Вся жизнь милиционера Наумова неразрывно связана с зоной, Фото со страницы Александра Наумова в фэйсбуке
Вся жизнь милиционера Наумова неразрывно связана с зоной, Фото со страницы Александра Наумова в фэйсбуке

Для капитана милиции Александра Наумова Чернобыль начался ровно 30 лет назад, в ту злополучную ночь 26 апреля. Спустя два года он снова отправился служить в зону, и стал майором. Сегодня уже полковник, Наумов до сих пор регулярно посещает Чернобыль.

Корреспондент "Страны" пролистала с Наумовым его чернобыльский фотоальбом. И вспомнила всю его историю: от той трагической ночи и до наших дней. 

Год 1986 

Здесь и далее фотографии из личного архива Александра Наумова

— Ночью 26-го апреля меня подняли по тревоге. Звонок от помощника оперативного дежурного. Был у нас такой украиноязычный помдеж. "Тривога, — каже, — не учбова. Візьміть харчів на три дні". "А чё случилось?", — спрашиваю. — "Ну, кажуть, якась там АЄС горить. Но де знаходиться — ніхто не знає".

Я тогда служил в линейном отделе внутренних дел на станции Киев-Пассажирский в звании капитана. Только вышел на Васильковскую, — останавливается такси. Редкое тогда, радифицированное. "Что случилось?", — удивляюсь. — "Сказали всех людей в форме подвозить". Таксист меня по дороге спрашивал: "Что, где?". Сам он в прошлом был мичманом, реакторщиком. "О, — говорю, — значит, ты больше соображаешь. Я же ничего не знаю".

Привез он меня на вокзал, где находилось наше управление. Там быстро провели сбор. Оперсостав отправили по кабинетам заниматься бумажной работой. Патрульно-постовые наряды в залах ожидания усилили. Создали резерв. Начальник сообщил, что наша оперативная группа из управления находится на какой-то станции Янов. Вот и вся информация.

В четыре-пять захожу в кабинет. Спрашиваю у своих:

— Что слушаем?

— Голоса врагов, вот они говорят…

— Погоди, если бы у нас что-то случилось, — нам бы об этом уже рассказывали "Маяк" и "Программа время". А это просто запугивают.    

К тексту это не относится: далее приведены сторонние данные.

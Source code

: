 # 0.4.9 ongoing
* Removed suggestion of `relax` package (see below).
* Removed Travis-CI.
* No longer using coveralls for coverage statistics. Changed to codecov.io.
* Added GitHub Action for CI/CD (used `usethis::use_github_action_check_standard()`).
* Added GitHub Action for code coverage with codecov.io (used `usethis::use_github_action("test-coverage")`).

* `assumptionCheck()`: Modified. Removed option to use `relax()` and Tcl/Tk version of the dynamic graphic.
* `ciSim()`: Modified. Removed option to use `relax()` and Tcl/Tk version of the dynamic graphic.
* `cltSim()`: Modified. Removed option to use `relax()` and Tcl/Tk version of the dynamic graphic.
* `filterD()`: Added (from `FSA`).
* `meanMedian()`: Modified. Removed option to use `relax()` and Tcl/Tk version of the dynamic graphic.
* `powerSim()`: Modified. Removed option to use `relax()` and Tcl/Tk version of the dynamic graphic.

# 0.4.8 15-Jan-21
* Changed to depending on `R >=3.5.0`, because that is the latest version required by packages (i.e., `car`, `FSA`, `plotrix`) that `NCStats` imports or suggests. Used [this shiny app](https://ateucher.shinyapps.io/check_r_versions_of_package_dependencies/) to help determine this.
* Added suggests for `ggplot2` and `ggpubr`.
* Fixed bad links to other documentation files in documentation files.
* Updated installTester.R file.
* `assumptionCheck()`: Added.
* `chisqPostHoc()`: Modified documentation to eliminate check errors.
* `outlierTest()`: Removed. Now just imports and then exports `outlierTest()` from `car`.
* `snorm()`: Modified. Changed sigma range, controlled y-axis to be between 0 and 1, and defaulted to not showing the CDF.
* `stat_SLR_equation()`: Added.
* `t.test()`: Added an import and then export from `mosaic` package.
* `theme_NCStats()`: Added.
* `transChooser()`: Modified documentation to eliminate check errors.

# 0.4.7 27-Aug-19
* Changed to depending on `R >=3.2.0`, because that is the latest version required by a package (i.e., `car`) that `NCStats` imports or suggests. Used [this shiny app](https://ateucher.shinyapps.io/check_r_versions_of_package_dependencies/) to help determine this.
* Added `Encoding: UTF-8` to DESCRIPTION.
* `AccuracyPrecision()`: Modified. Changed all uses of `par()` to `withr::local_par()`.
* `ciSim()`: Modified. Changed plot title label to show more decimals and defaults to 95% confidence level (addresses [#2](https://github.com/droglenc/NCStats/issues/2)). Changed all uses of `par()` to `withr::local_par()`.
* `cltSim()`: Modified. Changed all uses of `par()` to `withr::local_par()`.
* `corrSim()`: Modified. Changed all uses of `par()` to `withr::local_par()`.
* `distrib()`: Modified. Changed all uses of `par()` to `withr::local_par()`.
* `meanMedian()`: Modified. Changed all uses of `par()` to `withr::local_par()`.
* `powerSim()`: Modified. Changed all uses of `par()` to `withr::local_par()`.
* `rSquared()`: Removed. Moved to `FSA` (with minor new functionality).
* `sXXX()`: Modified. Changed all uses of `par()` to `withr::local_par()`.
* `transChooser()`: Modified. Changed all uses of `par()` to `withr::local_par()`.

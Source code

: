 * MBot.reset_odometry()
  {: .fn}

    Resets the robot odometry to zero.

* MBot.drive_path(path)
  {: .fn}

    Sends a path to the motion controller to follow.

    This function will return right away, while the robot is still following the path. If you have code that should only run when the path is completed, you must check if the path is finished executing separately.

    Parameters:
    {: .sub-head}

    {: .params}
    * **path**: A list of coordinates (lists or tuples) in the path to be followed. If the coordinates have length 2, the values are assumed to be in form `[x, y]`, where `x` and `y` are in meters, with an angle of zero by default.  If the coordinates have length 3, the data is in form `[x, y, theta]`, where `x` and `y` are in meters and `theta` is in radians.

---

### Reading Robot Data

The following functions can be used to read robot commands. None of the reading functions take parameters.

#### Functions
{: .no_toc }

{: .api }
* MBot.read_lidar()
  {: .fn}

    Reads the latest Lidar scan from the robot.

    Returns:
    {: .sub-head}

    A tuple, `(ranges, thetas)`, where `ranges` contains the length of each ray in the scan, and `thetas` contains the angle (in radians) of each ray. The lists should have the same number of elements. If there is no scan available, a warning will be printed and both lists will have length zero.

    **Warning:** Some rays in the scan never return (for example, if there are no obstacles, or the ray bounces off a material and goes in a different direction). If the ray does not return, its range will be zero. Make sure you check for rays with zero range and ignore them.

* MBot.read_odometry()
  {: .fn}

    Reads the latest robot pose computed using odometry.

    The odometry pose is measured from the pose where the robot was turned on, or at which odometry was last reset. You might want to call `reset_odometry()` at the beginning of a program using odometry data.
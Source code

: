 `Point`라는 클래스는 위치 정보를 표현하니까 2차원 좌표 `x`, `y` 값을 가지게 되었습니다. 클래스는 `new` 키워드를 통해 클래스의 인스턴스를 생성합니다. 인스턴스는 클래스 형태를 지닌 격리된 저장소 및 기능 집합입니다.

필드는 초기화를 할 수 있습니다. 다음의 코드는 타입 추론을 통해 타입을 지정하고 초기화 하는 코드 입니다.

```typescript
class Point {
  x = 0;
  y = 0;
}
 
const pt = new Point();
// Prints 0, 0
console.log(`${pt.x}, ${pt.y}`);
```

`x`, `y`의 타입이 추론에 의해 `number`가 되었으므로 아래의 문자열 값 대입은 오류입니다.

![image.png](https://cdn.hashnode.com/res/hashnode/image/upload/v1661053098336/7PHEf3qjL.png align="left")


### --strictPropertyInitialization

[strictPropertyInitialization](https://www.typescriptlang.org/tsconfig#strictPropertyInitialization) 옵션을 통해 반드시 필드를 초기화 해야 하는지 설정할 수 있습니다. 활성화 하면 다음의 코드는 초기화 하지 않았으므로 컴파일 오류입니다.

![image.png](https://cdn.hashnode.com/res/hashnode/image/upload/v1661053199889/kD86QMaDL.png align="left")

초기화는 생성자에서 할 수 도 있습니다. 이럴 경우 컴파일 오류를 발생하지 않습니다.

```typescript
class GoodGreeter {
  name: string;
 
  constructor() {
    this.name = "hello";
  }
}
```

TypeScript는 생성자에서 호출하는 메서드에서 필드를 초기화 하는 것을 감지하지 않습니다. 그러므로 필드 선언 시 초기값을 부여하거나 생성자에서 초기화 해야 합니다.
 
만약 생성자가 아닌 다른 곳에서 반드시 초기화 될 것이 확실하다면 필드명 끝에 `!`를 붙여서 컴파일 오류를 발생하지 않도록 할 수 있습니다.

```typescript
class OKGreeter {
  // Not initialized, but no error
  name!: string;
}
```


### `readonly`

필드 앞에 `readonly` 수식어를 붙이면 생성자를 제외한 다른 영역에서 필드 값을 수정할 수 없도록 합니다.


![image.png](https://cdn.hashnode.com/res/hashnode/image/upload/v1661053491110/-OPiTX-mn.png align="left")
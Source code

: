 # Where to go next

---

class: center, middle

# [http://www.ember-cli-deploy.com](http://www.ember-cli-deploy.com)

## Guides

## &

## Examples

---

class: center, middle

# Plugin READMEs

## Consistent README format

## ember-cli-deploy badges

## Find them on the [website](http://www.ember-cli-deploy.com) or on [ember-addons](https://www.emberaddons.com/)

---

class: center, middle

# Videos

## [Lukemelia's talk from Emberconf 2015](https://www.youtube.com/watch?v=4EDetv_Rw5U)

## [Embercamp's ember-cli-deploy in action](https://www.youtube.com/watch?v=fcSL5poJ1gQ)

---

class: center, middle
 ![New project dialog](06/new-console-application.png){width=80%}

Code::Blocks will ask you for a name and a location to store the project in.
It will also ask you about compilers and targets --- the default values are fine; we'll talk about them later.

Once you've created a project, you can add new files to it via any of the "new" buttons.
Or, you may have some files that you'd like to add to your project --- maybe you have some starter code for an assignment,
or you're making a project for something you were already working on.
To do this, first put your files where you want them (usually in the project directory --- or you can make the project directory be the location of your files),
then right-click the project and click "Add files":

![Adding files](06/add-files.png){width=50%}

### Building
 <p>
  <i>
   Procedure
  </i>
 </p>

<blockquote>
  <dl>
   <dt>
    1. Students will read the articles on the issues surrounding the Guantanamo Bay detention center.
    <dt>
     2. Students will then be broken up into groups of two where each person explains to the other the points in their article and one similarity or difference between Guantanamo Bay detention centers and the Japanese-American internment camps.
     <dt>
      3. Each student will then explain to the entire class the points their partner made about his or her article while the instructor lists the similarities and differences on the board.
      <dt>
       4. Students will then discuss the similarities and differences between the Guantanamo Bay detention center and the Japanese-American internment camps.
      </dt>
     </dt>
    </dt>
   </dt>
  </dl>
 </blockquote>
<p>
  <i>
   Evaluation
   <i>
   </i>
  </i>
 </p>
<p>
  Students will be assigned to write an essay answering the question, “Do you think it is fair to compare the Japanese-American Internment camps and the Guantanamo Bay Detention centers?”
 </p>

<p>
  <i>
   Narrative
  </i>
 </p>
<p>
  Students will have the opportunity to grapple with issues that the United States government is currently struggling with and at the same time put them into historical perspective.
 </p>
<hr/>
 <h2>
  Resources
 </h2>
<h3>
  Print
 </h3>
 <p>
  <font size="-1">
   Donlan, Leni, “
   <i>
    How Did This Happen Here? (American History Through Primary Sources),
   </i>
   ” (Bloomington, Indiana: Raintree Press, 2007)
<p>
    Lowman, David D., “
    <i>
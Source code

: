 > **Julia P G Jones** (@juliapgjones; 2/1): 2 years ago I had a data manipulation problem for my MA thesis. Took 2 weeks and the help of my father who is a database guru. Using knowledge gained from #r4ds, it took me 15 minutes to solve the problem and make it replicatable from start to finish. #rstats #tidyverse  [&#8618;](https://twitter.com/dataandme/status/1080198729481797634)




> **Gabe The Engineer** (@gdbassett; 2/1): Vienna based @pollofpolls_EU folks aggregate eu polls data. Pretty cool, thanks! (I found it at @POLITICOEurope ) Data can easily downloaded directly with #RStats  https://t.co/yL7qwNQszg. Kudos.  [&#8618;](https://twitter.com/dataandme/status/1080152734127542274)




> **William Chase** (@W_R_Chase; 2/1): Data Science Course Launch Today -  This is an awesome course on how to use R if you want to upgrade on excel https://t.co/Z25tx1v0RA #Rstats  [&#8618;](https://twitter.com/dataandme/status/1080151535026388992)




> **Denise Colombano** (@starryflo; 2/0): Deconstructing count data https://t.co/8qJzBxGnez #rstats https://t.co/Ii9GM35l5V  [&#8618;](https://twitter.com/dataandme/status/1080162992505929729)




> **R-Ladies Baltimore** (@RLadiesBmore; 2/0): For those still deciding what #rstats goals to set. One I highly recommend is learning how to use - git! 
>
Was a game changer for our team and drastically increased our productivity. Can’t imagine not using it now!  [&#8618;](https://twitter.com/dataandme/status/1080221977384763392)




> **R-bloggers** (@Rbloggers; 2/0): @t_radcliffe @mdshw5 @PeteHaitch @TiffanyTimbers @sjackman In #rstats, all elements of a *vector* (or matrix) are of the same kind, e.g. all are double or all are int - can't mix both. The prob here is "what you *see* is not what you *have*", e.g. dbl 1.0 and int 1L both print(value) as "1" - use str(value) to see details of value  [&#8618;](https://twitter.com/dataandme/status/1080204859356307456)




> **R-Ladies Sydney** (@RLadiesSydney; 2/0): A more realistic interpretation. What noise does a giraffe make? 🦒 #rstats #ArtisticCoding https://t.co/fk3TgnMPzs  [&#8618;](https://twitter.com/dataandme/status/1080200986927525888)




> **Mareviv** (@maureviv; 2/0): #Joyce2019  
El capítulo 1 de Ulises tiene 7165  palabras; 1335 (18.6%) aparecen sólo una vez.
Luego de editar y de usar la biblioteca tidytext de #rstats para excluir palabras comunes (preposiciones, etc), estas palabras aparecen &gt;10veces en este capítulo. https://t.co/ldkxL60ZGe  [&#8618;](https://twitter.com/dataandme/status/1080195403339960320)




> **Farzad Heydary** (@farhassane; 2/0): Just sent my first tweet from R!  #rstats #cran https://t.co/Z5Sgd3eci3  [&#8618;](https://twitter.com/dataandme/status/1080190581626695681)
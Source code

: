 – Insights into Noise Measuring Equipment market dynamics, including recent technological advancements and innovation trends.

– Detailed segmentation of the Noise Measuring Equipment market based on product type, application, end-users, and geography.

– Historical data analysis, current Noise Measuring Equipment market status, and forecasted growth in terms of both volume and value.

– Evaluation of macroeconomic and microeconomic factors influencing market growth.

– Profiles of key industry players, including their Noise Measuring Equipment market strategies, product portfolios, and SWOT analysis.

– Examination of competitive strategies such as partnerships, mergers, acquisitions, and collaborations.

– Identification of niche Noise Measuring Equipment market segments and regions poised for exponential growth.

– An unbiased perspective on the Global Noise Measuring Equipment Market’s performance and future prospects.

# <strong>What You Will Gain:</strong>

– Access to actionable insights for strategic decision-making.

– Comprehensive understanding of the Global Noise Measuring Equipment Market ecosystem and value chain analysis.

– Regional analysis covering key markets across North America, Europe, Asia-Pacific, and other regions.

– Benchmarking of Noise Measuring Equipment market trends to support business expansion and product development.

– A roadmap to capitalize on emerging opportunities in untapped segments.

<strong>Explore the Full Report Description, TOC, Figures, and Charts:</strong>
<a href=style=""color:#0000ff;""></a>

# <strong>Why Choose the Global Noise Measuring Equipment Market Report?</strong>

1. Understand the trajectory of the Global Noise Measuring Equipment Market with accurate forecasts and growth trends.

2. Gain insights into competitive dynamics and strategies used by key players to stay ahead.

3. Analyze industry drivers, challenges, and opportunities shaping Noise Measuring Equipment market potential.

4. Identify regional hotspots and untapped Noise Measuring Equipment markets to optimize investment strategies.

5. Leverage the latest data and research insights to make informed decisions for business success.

Я остался в управлении на ночь. Под утро 27 апреля по рации докладывают, что на Привокзальную площадь заехала колонна автобусов. Оказалось, всего-навсего два ПАЗа. С Припяти. А тогда уже просочилась информация, что станция находится возле Припяти.

Какой-то бородатый мужичок рассказал, что фоновые значения не в десятки, а намного больше раз на самой станции повысились, что это очень серьезно и надолго.

Я зашел к дежурному по станции, объяснил ситуацию. Мол, жители "оттуда". В основном, это были женщины с детьми. Мы освободили для них комнату матери и ребенка на вокзале, потеснили зал интурист, открыли отдельную кассу. Доложили в горком партии. Чиновники предложили бесплатно разместить всех желающих в гостинице "Лыбидь" и "Экспресс". Но таких не нашлось. Все хотели как можно быстрее уехать.

Под утро пришли какие-то спецы из какого-то солидного НИИ, показали удостоверения. Говорят:

— Надо проверить тех, кто приехал оттуда.

— Откуда?

Ну, переговорили, поерничали. И идет, значит, вводная. "Их нужно мыть и переодевать". Где мыть? Во что переодевать?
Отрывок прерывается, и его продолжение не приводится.